No entanto, quando se trata de ensino e pesquisa em evolução, a Índia começou a mostrar sinais de irracionalidade e extrema religiosidade, lembrando o que aconteceu em partes dos Estados Unidos anteriormente e até agora. A oposição à evolução na Índia é relativamente recente, influenciada em parte por noções de design inteligente. Tradicionalmente, ao contrário das religiões abraâmicas, as religiões índicas não percebiam a evolução ou o darwinismo como uma ameaça às suas crenças. O surgimento de posturas especificamente antidarwinianas, mesmo embora muitas vezes ainda aceitando a evolução como um processo geral, pode ser parcialmente motivado pelo impulso entre alguns na Índia de afirmar que todos os principais insights científicos podem ser rastreados até a Índia antiga. Esse nacionalismo paroquial, resultando em uma atribuição acrítica da maior parte do conhecimento científico à Índia antiga, cria um problema particularmente agudo quando leva à negação de grande parte de nossa compreensão moderna da evolução. Esse surgimento de ideias antievolucionistas também é particularmente infeliz, pois os biólogos evolucionistas indianos contribuíram substancialmente para o campo, bem como para problemas nacionais e globais de doenças infecciosas, biodiversidade e conservação, e ajudaram a caracterizar a diversidade populacional da Índia.

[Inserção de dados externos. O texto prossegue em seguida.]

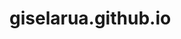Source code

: # giselarua.github.io

<html>
    <head>
        <title>Project website here</title>
        <meta charset="utf-8">
    </head>
    <body>
    </body>
</html>

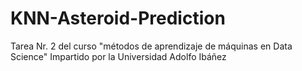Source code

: # KNN-Asteroid-Prediction
Tarea Nr. 2 del curso "métodos de aprendizaje de máquinas en Data Science" Impartido por la Universidad Adolfo Ibáñez

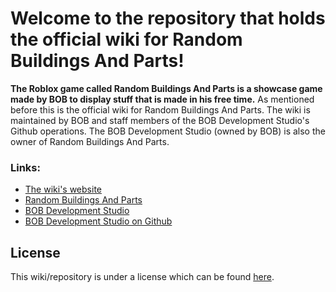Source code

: # Welcome to the repository that holds the official wiki for Random Buildings And Parts!

**The Roblox game called Random Buildings And Parts is a showcase game made by BOB to display stuff that is made in his free time.** As mentioned before this is the official wiki for Random Buildings And Parts. The wiki is maintained by BOB and staff members of the BOB Development Studio's Github operations. The BOB Development Studio (owned by BOB) is also the owner of Random Buildings And Parts.

### Links:

* [The wiki's website](https://bobdevstudio.github.io/RBAP-WIki/)
* [Random Buildings And Parts](https://www.roblox.com/games/6033036061/)
* [BOB Development Studio](https://www.roblox.com/groups/8499452/)
* [BOB Development Studio on Github](https://github.com/BOBDevStudio)

## **License**

This wiki/repository is under a license which can be found [here](https://github.com/BOBDevStudio/RBAP-Wiki/blob/Wiki/License).
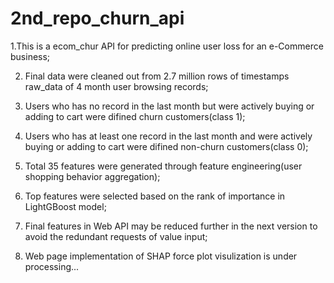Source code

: # 2nd_repo_churn_api

1.This is a ecom_chur API for predicting online user loss for an e-Commerce business;

2. Final data were cleaned out from 2.7 million rows of timestamps raw_data of 4 month user browsing records;

3. Users who has no record in the last month but were actively buying or adding to cart were difined churn customers(class 1);

4. Users who has at least one record in the last month and were actively buying or adding to cart were difined non-churn customers(class 0);

5. Total 35 features were generated through feature engineering(user shopping behavior aggregation);
 
6. Top features were selected based on the rank of importance in LightGBoost model;

7. Final features in Web API may be reduced further in the next version to avoid the redundant requests of value input;

8. Web page implementation of SHAP force plot visulization is under processing...
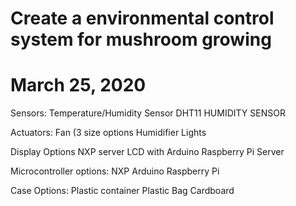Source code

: # Create a environmental control system for mushroom growing
# March 25, 2020

Sensors:
Temperature/Humidity Sensor DHT11 HUMIDITY SENSOR 

Actuators:
Fan (3 size options
Humidifier
Lights

Display Options
NXP server
LCD with Arduino
Raspberry Pi Server

Microcontroller options:
NXP
Arduino
Raspberry Pi

Case Options:
Plastic container
Plastic Bag
Cardboard


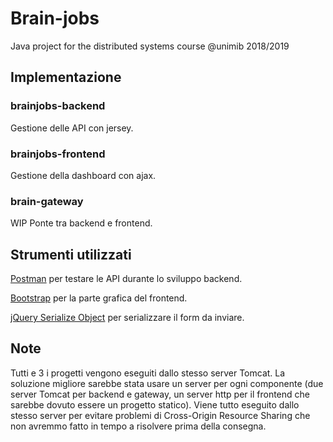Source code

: # Brain-jobs
Java project for the distributed systems course @unimib 2018/2019

## Implementazione

### brainjobs-backend
Gestione delle API con jersey.

### brainjobs-frontend
Gestione della dashboard con ajax.

### brain-gateway
WIP
Ponte tra backend e frontend.

## Strumenti utilizzati
[Postman](https://www.getpostman.com/) per testare le API durante lo sviluppo backend.

[Bootstrap](https://getbootstrap.com/) per la parte grafica del frontend.

[jQuery Serialize Object](https://github.com/macek/jquery-serialize-object) per serializzare il form da inviare.


## Note
Tutti e 3 i progetti vengono eseguiti dallo stesso server Tomcat.
La soluzione migliore sarebbe stata usare un server per ogni componente (due server Tomcat per backend e gateway, un server http per il frontend che sarebbe dovuto essere un progetto statico).
Viene tutto eseguito dallo stesso server per evitare problemi di Cross-Origin Resource Sharing che non avremmo fatto in tempo a risolvere prima della consegna.

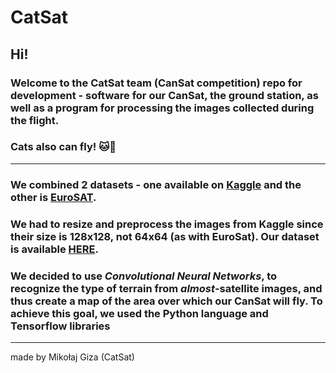 # CatSat
## Hi!
### Welcome to the **CatSat team** (CanSat competition) repo for development - software for our CanSat, the ground station, as well as a program for processing the images collected during the flight.

### Cats also can fly! :cat::stars:

---
### We combined 2 datasets - one available on [Kaggle](https://www.kaggle.com/datasets/mahmoudreda55/satellite-image-classification?resource=download) and the other is [EuroSAT](https://madm.dfki.de/files/sentinel/EuroSAT.zip). 
### We had to resize and preprocess the images from Kaggle since their size is 128x128, not 64x64 (as with EuroSat). Our dataset is available [HERE](https://dl.dropboxusercontent.com/s/5cfea9pfxti8pv3/dataset.zip?dl=0).

### We decided to use ***Convolutional Neural Networks***, to recognize the type of terrain from *almost*-satellite images, and thus create a map of the area over which our CanSat will fly. To achieve this goal, we used the Python language and Tensorflow libraries


---


made by Mikołaj Giza (CatSat)
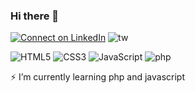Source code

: ### Hi there 👋
[![Connect on LinkedIn](https://img.shields.io/badge/--linkedin?label=LinkedIn&logo=LinkedIn&style=social)](https://www.linkedin.com/in/alper-bayram-a9196a194/)
![tw](https://img.shields.io/twitter/follow/alperrbayram?label=follow&style=social)

![HTML5](https://img.icons8.com/color/30/html-5.png)
![CSS3](https://img.icons8.com/color/30/css3.png)
![JavaScript](https://img.icons8.com/color/30/javascript.png)
![php](https://img.icons8.com/color/30/php.png)

⚡ I’m currently learning php and javascript

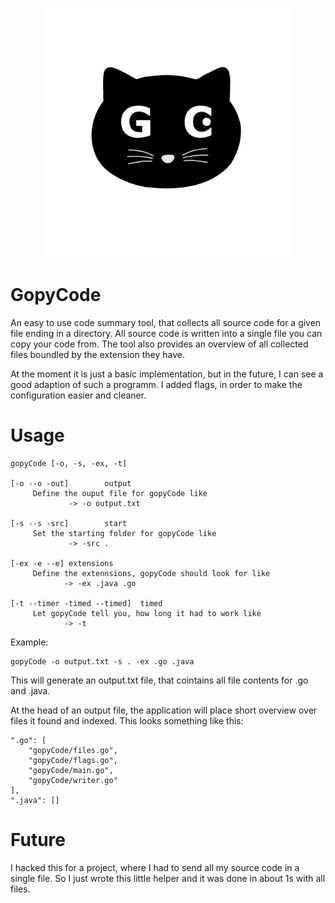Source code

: <p align="center">
    <img src="GopyKitty.png" height="400" width="400">
</p>

# GopyCode

An easy to use code summary tool, that collects all source code for a given file ending in a directory.
All source code is written into a single file you can copy your code from. The tool also provides an overview of all collected files boundled by the extension they have.

At the moment it is just a basic implementation, but in the future, I can see a good adaption of such a programm. I added flags, in order to make the configuration easier and cleaner.

# Usage

    gopyCode [-o, -s, -ex, -t]

    [-o --o -out]        output
         Define the ouput file for gopyCode like
                 -> -o output.txt

    [-s --s -src]        start
         Set the starting folder for gopyCode like
                 -> -src .

    [-ex -e --e] extensions
         Define the extennsions, gopyCode should look for like 
                -> -ex .java .go

    [-t --timer -timed --timed]  timed
         Let gopyCode tell you, how long it had to work like 
                -> -t



Example:

    gopyCode -o output.txt -s . -ex .go .java

This will generate an output.txt file, that cointains all file contents for .go and .java.

At the head of an output file, the application will place short overview over files it found and indexed.
This looks something like this:

    ".go": [
        "gopyCode/files.go",
        "gopyCode/flags.go",
        "gopyCode/main.go",
        "gopyCode/writer.go"
    ],
    ".java": []

# Future

I hacked this for a project, where I had to send all my source code in a single file. So I just wrote this little helper and it was done in about 1s with all files.
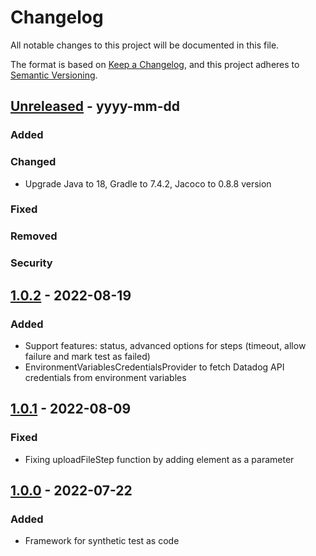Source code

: # Changelog
All notable changes to this project will be documented in this file.

The format is based on [Keep a Changelog](https://keepachangelog.com/en/1.0.0/),
and this project adheres to [Semantic Versioning](https://semver.org/spec/v2.0.0.html).

## [Unreleased] - yyyy-mm-dd

### Added

### Changed
- Upgrade Java to 18, Gradle to 7.4.2, Jacoco to 0.8.8 version

### Fixed

### Removed

### Security

## [1.0.2] - 2022-08-19
### Added
- Support features: status, advanced options for steps (timeout, allow failure and mark test as failed)
- EnvironmentVariablesCredentialsProvider to fetch Datadog API credentials from environment variables

## [1.0.1] - 2022-08-09
### Fixed
- Fixing uploadFileStep function by adding element as a parameter 

## [1.0.0] - 2022-07-22
### Added
- Framework for synthetic test as code

[Unreleased]: https://github.com/personio/datadog-synthetic-test-support/compare/v1.0.2...HEAD
[1.0.2]: https://github.com/personio/datadog-synthetic-test-support/compare/v1.0.1...v1.0.2
[1.0.1]: https://github.com/personio/datadog-synthetic-test-support/compare/v1.0.0...v1.0.1
[1.0.0]: https://github.com/personio/datadog-synthetic-test-support/releases/tag/v1.0.0
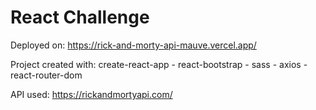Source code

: # React Challenge

Deployed on: https://rick-and-morty-api-mauve.vercel.app/

Project created with: create-react-app - react-bootstrap - sass - axios - react-router-dom

API used: https://rickandmortyapi.com/


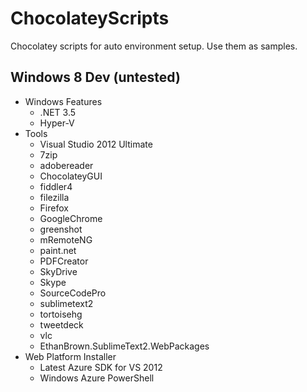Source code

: ChocolateyScripts
=================

Chocolatey scripts for auto environment setup.
Use them as samples.



Windows 8 Dev (untested)
-------------------------

<ul>
<li>Windows Features
<ul>
	<li>.NET 3.5</li>
	<li>Hyper-V</li>
</ul>
</li>

<li>Tools
<ul>
	<li>Visual Studio 2012 Ultimate</li>
	<li>7zip</li>
	<li>adobereader</li>
	<li>ChocolateyGUI</li>
	<li>fiddler4</li>
	<li>filezilla</li>
	<li>Firefox</li>
	<li>GoogleChrome</li>
	<li>greenshot</li>
	<li>mRemoteNG</li>
	<li>paint.net</li>
	<li>PDFCreator</li>
	<li>SkyDrive</li>
	<li>Skype</li>
	<li>SourceCodePro</li>
	<li>sublimetext2</li>
	<li>tortoisehg</li>
	<li>tweetdeck</li>
	<li>vlc</li>
	<li>EthanBrown.SublimeText2.WebPackages</li>
</ul>
</li>

<li>Web Platform Installer
<ul>
	<li>Latest Azure SDK for VS 2012</li>
	<li>Windows Azure PowerShell</li>
</ul>
</li>
</ul>
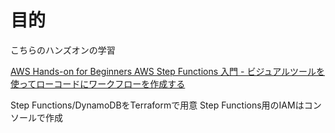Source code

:# 目的
こちらのハンズオンの学習

[AWS Hands-on for Beginners AWS Step Functions 入門 - ビジュアルツールを使ってローコードにワークフローを作成する](https://pages.awscloud.com/JAPAN-event-OE-Hands-on-for-Beginners-StepFunctions-2022-reg-event.html)

Step Functions/DynamoDBをTerraformで用意
Step Functions用のIAMはコンソールで作成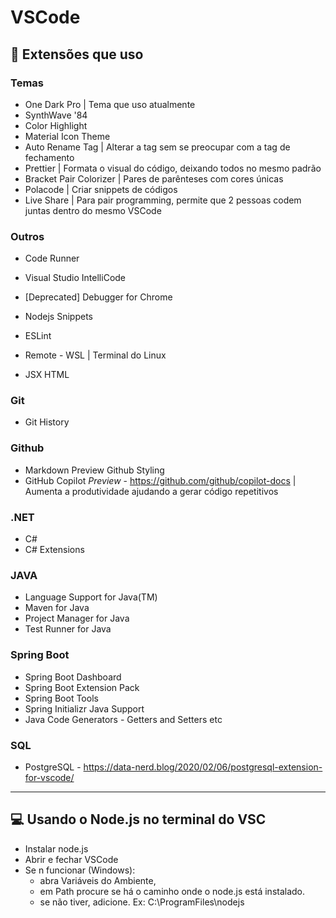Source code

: # VSCode

## 🧮 Extensões que uso

### Temas <br>

- One Dark Pro | Tema que uso atualmente
- SynthWave '84
- Color Highlight
- Material Icon Theme
- Auto Rename Tag | Alterar a tag sem se preocupar com a tag de fechamento
- Prettier | Formata o visual do código, deixando todos no mesmo padrão
- Bracket Pair Colorizer | Pares de parênteses com cores únicas
- Polacode | Criar snippets de códigos 
- Live Share | Para pair programming, permite que 2 pessoas codem juntas dentro do mesmo VSCode

### Outros <br>

- Code Runner
- Visual Studio IntelliCode
- [Deprecated] Debugger for Chrome

- Nodejs Snippets
- ESLint
- Remote - WSL | Terminal do Linux
- JSX HTML <tags/>

### Git
- Git History

### Github
- Markdown Preview Github Styling
- GitHub Copilot *Preview* - https://github.com/github/copilot-docs | Aumenta a produtividade ajudando a gerar código repetitivos

### .NET
- C#
- C# Extensions

### JAVA
- Language Support for Java(TM)
- Maven for Java
- Project Manager for Java
- Test Runner for Java

### Spring Boot
- Spring Boot Dashboard
- Spring Boot Extension Pack
- Spring Boot Tools
- Spring Initializr Java Support
- Java Code Generators - Getters and Setters etc

### SQL
- PostgreSQL - https://data-nerd.blog/2020/02/06/postgresql-extension-for-vscode/

---
## 💻 Usando o Node.js no terminal do VSC

- Instalar node.js
- Abrir e fechar VSCode
- Se n funcionar (Windows):
  - abra Variáveis do Ambiente, 
  - em Path procure se há o caminho onde o node.js está instalado. 
  - se não tiver, adicione. Ex: C:\ProgramFiles\nodejs  


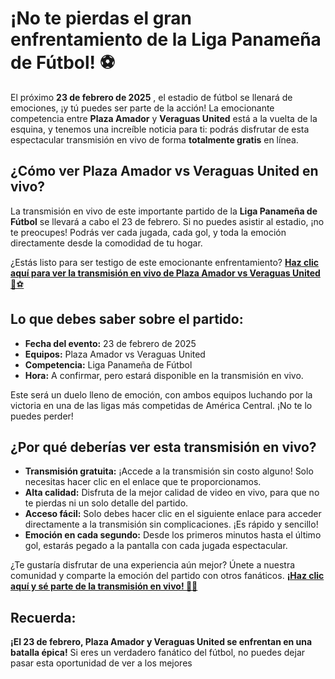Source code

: # ¡No te pierdas el gran enfrentamiento de la Liga Panameña de Fútbol! ⚽️

El próximo **23 de febrero de 2025** , el estadio de fútbol se llenará de emociones, ¡y tú puedes ser parte de la acción! La emocionante competencia entre **Plaza Amador** y **Veraguas United** está a la vuelta de la esquina, y tenemos una increíble noticia para ti: podrás disfrutar de esta espectacular transmisión en vivo de forma **totalmente gratis** en línea.

## ¿Cómo ver Plaza Amador vs Veraguas United en vivo?

La transmisión en vivo de este importante partido de la **Liga Panameña de Fútbol** se llevará a cabo el 23 de febrero. Si no puedes asistir al estadio, ¡no te preocupes! Podrás ver cada jugada, cada gol, y toda la emoción directamente desde la comodidad de tu hogar.

¿Estás listo para ser testigo de este emocionante enfrentamiento? [**Haz clic aquí para ver la transmisión en vivo de Plaza Amador vs Veraguas United** 🎥⚽️](https://tinyurl.com/livestreamfreeo?st=Plaza+Amador+vs+Veraguas+United&si=gh)

## Lo que debes saber sobre el partido:

- **Fecha del evento:** 23 de febrero de 2025
- **Equipos:** Plaza Amador vs Veraguas United
- **Competencia:** Liga Panameña de Fútbol
- **Hora:** A confirmar, pero estará disponible en la transmisión en vivo.

Este será un duelo lleno de emoción, con ambos equipos luchando por la victoria en una de las ligas más competidas de América Central. ¡No te lo puedes perder!

## ¿Por qué deberías ver esta transmisión en vivo?

- **Transmisión gratuita:** ¡Accede a la transmisión sin costo alguno! Solo necesitas hacer clic en el enlace que te proporcionamos.
- **Alta calidad:** Disfruta de la mejor calidad de video en vivo, para que no te pierdas ni un solo detalle del partido.
- **Acceso fácil:** Solo debes hacer clic en el siguiente enlace para acceder directamente a la transmisión sin complicaciones. ¡Es rápido y sencillo!
- **Emoción en cada segundo:** Desde los primeros minutos hasta el último gol, estarás pegado a la pantalla con cada jugada espectacular.

¿Te gustaría disfrutar de una experiencia aún mejor? Únete a nuestra comunidad y comparte la emoción del partido con otros fanáticos. [**¡Haz clic aquí y sé parte de la transmisión en vivo! 🎉📲**](https://tinyurl.com/livestreamfreeo?st=Plaza+Amador+vs+Veraguas+United&si=gh)

## Recuerda:

**¡El 23 de febrero, Plaza Amador y Veraguas United se enfrentan en una batalla épica!** Si eres un verdadero fanático del fútbol, no puedes dejar pasar esta oportunidad de ver a los mejores
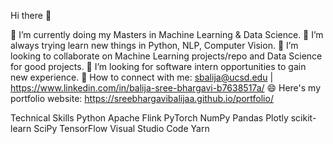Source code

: Hi there 👋

🔭 I’m currently doing my Masters in Machine Learning & Data Science.
🌱 I’m always trying learn new things in Python, NLP, Computer Vision.
👯 I’m looking to collaborate on Machine Learning projects/repo and Data Science for good projects.
🤔 I’m looking for software intern opportunities to gain new experience.
🤝 How to connect with me: sbalija@ucsd.edu | https://www.linkedin.com/in/balija-sree-bhargavi-b7638517a/
😄 Here's my portfolio website: https://sreebhargavibalijaa.github.io/portfolio/


Technical Skills
Python Apache Flink PyTorch NumPy Pandas Plotly scikit-learn SciPy TensorFlow Visual Studio Code Yarn
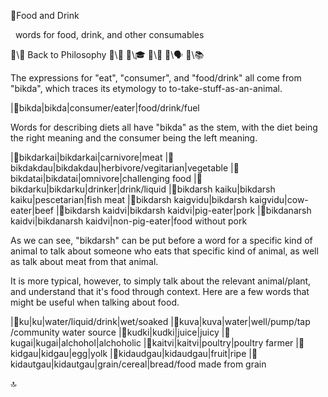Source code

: 📛Food and Drink

&nbsp;
words for food, drink,
and other consumables

🔗\🧠 Back to Philosophy
🔗\🚀
🔗\🎓
🔗\🌳
🔗\🗣️
🔗\📚

The expressions for "eat", "consumer", and "food/drink" all come from "bikda", which traces its etymology to to-take-stuff-as-an-animal.

|🎏bikda|bikda|consumer/eater|food/drink/fuel

Words for describing diets all have "bikda" as the stem, with the diet being the right meaning and the consumer being the left meaning.

|🎏bikdarkai|bikdarkai|carnivore|meat
|🎏bikdakdau|bikdakdau|herbivore/vegitarian|vegetable
|🎏bikdatai|bikdatai|omnivore|challenging food
|🎏bikdarku|bikdarku|drinker|drink/liquid
|🎏bikdarsh kaiku|bikdarsh kaiku|pescetarian|fish meat
|🎏bikdarsh kaigvidu|bikdarsh kaigvidu|cow-eater|beef
|🎏bikdarsh kaidvi|bikdarsh kaidvi|pig-eater|pork
|🎏bikdanarsh kaidvi|bikdanarsh
kaidvi|non-pig-eater|food without pork

As we can see, "bikdarsh" can be put before a word for a specific kind of animal to talk about someone who eats that specific kind of animal, as well as talk about meat from that animal.

It is more typical, however, to simply talk about the relevant animal/plant, and understand that it's food through context. Here are a few words that might be useful when talking about food.

|🎏ku|ku|water/liquid/drink|wet/soaked
|🎏kuva|kuva|water|well/pump/tap
/community water source
|🎏kudki|kudki|juice|juicy
|🎏kugai|kugai|alchohol|alchoholic
|🎏kaitvi|kaitvi|poultry|poultry farmer
|🎏kidgau|kidgau|egg|yolk
|🎏kidaudgau|kidaudgau|fruit|ripe
|🎏kidautgau|kidautgau|grain/cereal|bread/food made from grain

🔝
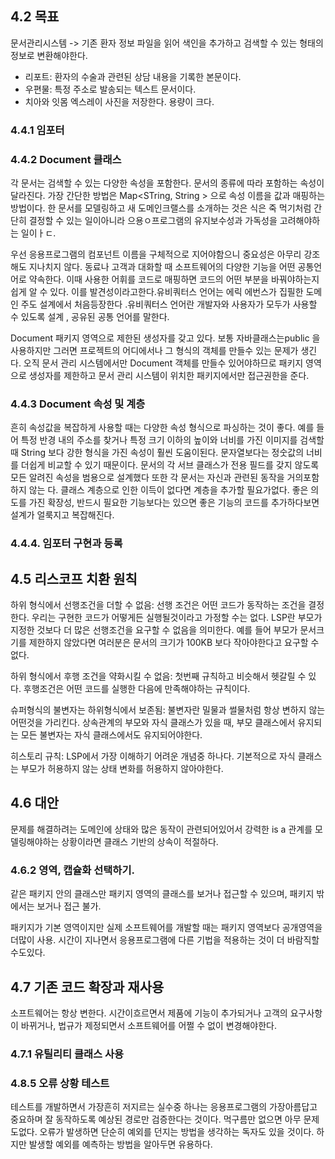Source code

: ## 4.2 목표

문서관리시스템 -> 기존 환자 정보 파일을 읽어 색인을 추가하고 검색할 수 있는 형태의 정보로 변환해야한다. 

- 리포트: 환자의 수술과 관련된 상담 내용을 기록한 본문이다.
- 우편물: 특정 주소로 발송되는 텍스트 문서이다.
- 치아와 잇몸 엑스레이 사진을 저장한다. 용량이 크다.

### 4.4.1 임포터

### 4.4.2 Document 클래스

각 문서는 검색할 수 있는 다양한 속성을 포함한다. 문서의 종류에 따라 포함하는 속성이 달라진다. 가장 간단한 방법은 Map<STring, String > 으로 속성 이름을 값과 매핑하는 방법이다. 한 문서를 모델링하고 새 도메인크랠스를 소개하는 것은 식은 죽 먹기처럼 간단히 결정할 수 있는 일이아니라 으용ㅇ프로그램의 유지보수성과 가독성을 고려해야하는 일이ㅏㄷ. 


우선 응용프로그램의 컴포넌트 이름을 구체적으로 지어야함으니 중요성은 아무리 강조해도 지나치지 않다. 동료나 고객과 대화할 때 소프트웨어의 다양한 기능을 어떤 공통언어로 약속한다. 이때 사용한 어휘를 코드로 매핑하면 코드의 어떤 부분을 바꿔야하는지 쉽게 알 수 있다. 이를 발견성이라고한다.유비쿼터스 언어는 에릭 에번스가 집필한 도메인 주도 설계에서 처음등장한다 .유비쿼터스 언어란 개발자와 사용자가 모두가 사용할 수 있도록 설계 , 공유된 공통 언어를 말한다. 

Document 패키지 영역으로 제한된 생성자를 갖고 있다. 보통 자바클래스는public 을 사용하지만 그러면 프로젝트의 어디에서나 그 형식의 객체를 만들수 있는 문제가 생긴다. 오직 문서 관리 시스템에서만 Document 객체를 만들수 있어야하므로 패키지 영역으로 생성자를 제한하고 문서 관리 시스템이 위치한 패키지에서만 접근권한을 준다.

### 4.4.3  Document 속성 및 계층
흔히 속성값을 복잡하게 사용할 때는 다양한 속성 형식으로 파싱하는 것이 좋다. 예를 들어 특정 반경 내의 주소를 찾거나 특정 크기 이하의 높이와 너비를 가진 이미지를 검색할 때 String 보다 강한 형식을 가진 속성이 훨씬 도움이된다. 문자열보다는 정숫값의 너비를 더쉽게 비교할 수 있기 때문이다. 문서의 각 서브 클래스가 전용 필드를 갖지 않도록 모든 알려진 속성을 범용으로 설계했다 또한 각 문서는 자신과 관련된 동작을 거의포함하지 않는 다. 클래스 계층으로 인한 이득이 없다면 계층을 추가할 필요가없다. 좋은 의도를 가진 확장성, 반드시 필요한 기능보다는 있으면 좋은 기능의 코드를 추가하다보면 설계가 얼룩지고 복잡해진다.

### 4.4.4. 임포터 구현과 등록


## 4.5 리스코프 치환 원칙 

하위 형식에서 선행조건을 더할 수 없음: 선행 조건은 어떤 코드가 동작하는 조건을 결정한다. 우리는 구현한 코드가 어떻게든 실행될것이라고 가정할 수는 없다. LSP란 부모가 지정한 것보다 더 많은 선행조건을 요구할 수 없음을 의미한다. 예를 들어 부모가 문서크기를 제한하지 않았다면 여러분은 문서의 크기가 100KB 보다 작아야한다고 요구할 수 없다.

하위 형식에서 후행 조건을 약화시킬 수 없음: 첫번째 규칙하고 비슷해서 헷갈릴 수 있다. 후행조건은 어떤 코드를 실행한 다음에 만족해야하는 규칙이다. 

슈퍼형식의 불변자는 하위형식에서 보존됨: 불변자란 밀물과 썰물처럼 항상 변하지 않는 어떤것을 가리킨다. 상속관계의 부모와 자식 클래스가 있을 때, 부모 클래스에서 유지되는 모든 불변자는 자식 
클래스에서도 유지되어야한다.

히스토리 규칙: LSP에서 가장 이해하기 어려운 개념중 하나다. 기본적으로 자식 클래스는 부모가 허용하지 않는 상태 변화를 허용하지 않아야한다. 

## 4.6 대안

문제를 해결하려는 도메인에 상태와 많은 동작이 관련되어있어서 강력한 is a 관계를 모델링해야하는 상황이라면 클래스 기반의 상속이 적절하다. 

### 4.6.2 영역, 캡슐화 선택하기.

같은 패키지 안의 클래스만 패키지 영역의 클래스를 보거나 접근할 수 있으며, 패키지 밖에서는 보거나 접근 불가.

패키지가 기본 영역이지만 실제 소프트웨어를 개발할 때는 패키지 영역보다 공개영역을 더많이 사용. 시간이 지나면서 응용프로그램에 다른 기법을 적용하는 것이 더 바람직할 수도있다.


## 4.7 기존 코드 확장과 재사용


소프트웨어는 항상 변한다. 시간이흐르면서 제품에 기능이 추가되거나 고객의 요구사항이 바뀌거나, 법규가 제정되면서 소프트웨어를 어쩔 수 없이 변경해야한다.

### 4.7.1 유틸리티 클래스 사용


### 4.8.5 오류 상황 테스트

테스트를 개발하면서 가장흔히 저지르는 실수중 하나는 응용프로그램의 가장아름답고 중요하며 잘 동작하도록 예상된 경로만 검증한다는 것이다. 먹구름만 없으면 아무 문제도없다. 오류가 발생하면 단순히 예외를 던지는 방법을 생각하는 독자도 있을 것이다. 하지만 발생할 예외를 예측하는 방법을 알아두면 유용하다.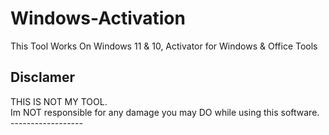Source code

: # Windows-Activation
This Tool Works On Windows 11 &amp; 10,  Activator for Windows &amp; Office Tools
## Disclamer ##
<div>THIS IS NOT MY TOOL.</div>
<div>Im NOT responsible for any damage you may DO while using this software.</div>
------------------
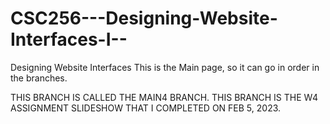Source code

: # CSC256---Designing-Website-Interfaces-I--
Designing Website Interfaces
This is the Main page, so it can go in order in the branches.


THIS BRANCH IS CALLED THE MAIN4 BRANCH.
THIS BRANCH IS THE W4 ASSIGNMENT SLIDESHOW THAT I COMPLETED ON FEB 5, 2023.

A Índia não deve esquecer que a tecnologia é orientada para a ciência e, portanto, o investimento em tecnologia não produzirá dividendos se a ciência básica for ignorada. A evolução é amplamente reconhecida como importante não apenas para a biologia acadêmica, mas também para entender, gerenciar e resolver muitos desafios que as sociedades enfrentam em todo o mundo. Estes incluem a resistência a múltiplas drogas em micróbios, envelhecimento, aumento da incidência de cânceres, pandemias zoonóticas e problemas ecológicos decorrentes de um mundo em aquecimento e degradação ambiental antropogênica. A evolução também aborda diretamente a maneira pela qual os humanos concebem a si mesmos; suas origens, difusão, identidade, diversidade e saúde; e suas relações com outras espécies. É também um dos pilares de uma visão de mundo racional, em contraposição a uma visão supersticiosa ou mitológica. Em um país aspiracional e em rápida modernização como a Índia, cuja constituição exorta os cidadãos a nutrir o temperamento científico, limitar o ensino da evolução na Índia ao pequeno subconjunto de alunos que optam por cursar biologia nas séries 11 e 12 resultará na grande maioria dos alunos concluindo sua escolaridade básica com pouca ou nenhuma exposição ao pensamento evolutivo. Isso é injusto com os estudantes e uma farsa de uma educação moderna, liberal, racional e baseada em evidências que é, ironicamente, prevista na Nova Política de Educação da Índia, de 2020.
É importante que toda a comunidade científica, e não apenas os biólogos evolucionistas, respondam a esta questão. Nas últimas décadas, biólogos na Índia e em todo o mundo têm enfatizado a biologia molecular e celular reducionista, muitas vezes ignorando a evolução e a ecologia, limitando assim os esforços para enfrentar importantes desafios biológicos enfrentados pelas sociedades. Concentrar-se apenas na pesquisa aplicada e não básica, e alimentar o hipernacionalismo, são problemas não apenas na Índia, mas também em muitos outros países. Consequentemente, se a forte e unificada reação contra a exclusão de conceitos fundamentais de evolução dos livros didáticos do 10º ano na Índia desencadear uma reversão da decisão, ela também pode ser útil além da Índia.